Reels Play, Instagram’s bonus program, was launched earlier this year. The program has been gradually rolling out across the United States to creators over the age of 18 who meet Instagram’s Partner Monetisation Policies and have a “sufficient follower base,” though no specific number has been given. TechCrunch spoke with a number of the program’s creators, whose followings ranged from 800 to 59,000.

These creators said they were perplexed by the program and didn’t understand how bonus payouts are calculated, with some users reporting a glitch that told them they weren’t eligible for the payout. Instagram told TechCrunch that the program is still in its early stages and is experimental, but the bug has been fixed.

According to TechCrunch, Maddy Corbin, an Instagram creator with over 50,000 followers, was offered up to $1,000 for her Reels in a month, but she noticed inconsistencies among other creators.

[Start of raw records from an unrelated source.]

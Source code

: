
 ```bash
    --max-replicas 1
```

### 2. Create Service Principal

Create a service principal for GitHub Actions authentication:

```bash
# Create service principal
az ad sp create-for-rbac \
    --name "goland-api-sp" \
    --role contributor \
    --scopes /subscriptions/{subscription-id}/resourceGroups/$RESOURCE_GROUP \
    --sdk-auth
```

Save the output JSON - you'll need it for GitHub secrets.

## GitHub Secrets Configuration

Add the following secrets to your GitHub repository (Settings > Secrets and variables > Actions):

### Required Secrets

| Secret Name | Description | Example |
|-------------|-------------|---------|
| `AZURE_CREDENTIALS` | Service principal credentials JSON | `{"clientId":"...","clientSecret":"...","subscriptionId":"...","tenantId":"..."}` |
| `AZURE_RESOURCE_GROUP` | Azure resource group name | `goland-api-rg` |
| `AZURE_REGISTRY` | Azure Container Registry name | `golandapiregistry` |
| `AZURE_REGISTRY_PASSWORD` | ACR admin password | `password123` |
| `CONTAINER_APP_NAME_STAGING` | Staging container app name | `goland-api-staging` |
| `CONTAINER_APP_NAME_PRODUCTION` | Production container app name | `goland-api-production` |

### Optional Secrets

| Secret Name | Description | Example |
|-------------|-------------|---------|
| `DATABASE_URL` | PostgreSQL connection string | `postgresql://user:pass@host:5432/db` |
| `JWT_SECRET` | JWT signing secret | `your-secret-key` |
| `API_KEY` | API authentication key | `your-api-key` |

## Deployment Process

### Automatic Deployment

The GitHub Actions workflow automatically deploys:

Another creator with around 24,000 followers, less than half of Corbin’s, reported last month that they were offered a bonus of up to $800 if all Reels posted that month received 1.7 million views. 1.49 million plays across Reels earned them $689.90 after they posted a Reel a day during the bonus period. Bonuses have been increased this month, with the above creator receiving up to $8,500 for 9.28 million views, which is a higher payout-per-view rate than last month. With 32,000 followers on TikTok, the creator claims this is a higher payout-per-view rate.

A Reddit user claims to have been offered up to $35,000 for a month’s worth of 58 million views. Miguel Lozada, a Twitch streamer with around 800 Instagram followers, was offered $8,500, the same amount as a creator with 24,000 followers. This month, another user with 59,000 followers told TechCrunch that they were offered a $850 bonus.

Instagram recently announced the Reels Surprise bonus program, which will pay up to $10,000 to up to 150 US-based creators per week for an inspiring and entertaining Reel. To be eligible, creators must be 18 or older, follow Instagram’s Community Guidelines and Partner Monetization Policies, have at least 1,000 views on their Reel, and have not yet received a bonus from Instagram.

YouTube Shorts recently offered popular TikTokers $50,000 to post 100 YouTube Shorts over the course of six months, according to talent managers who spoke to Business Insider. The program is not open to the public and operates independently of YouTube’s $100 million Shorts Fund. Before reposting to other platforms, creators must wait at least seven days after posting to YouTube.

Will TIkTok be able to maintain their dominance in the face of large tech companies offering tens of thousands of dollars to lure creators away?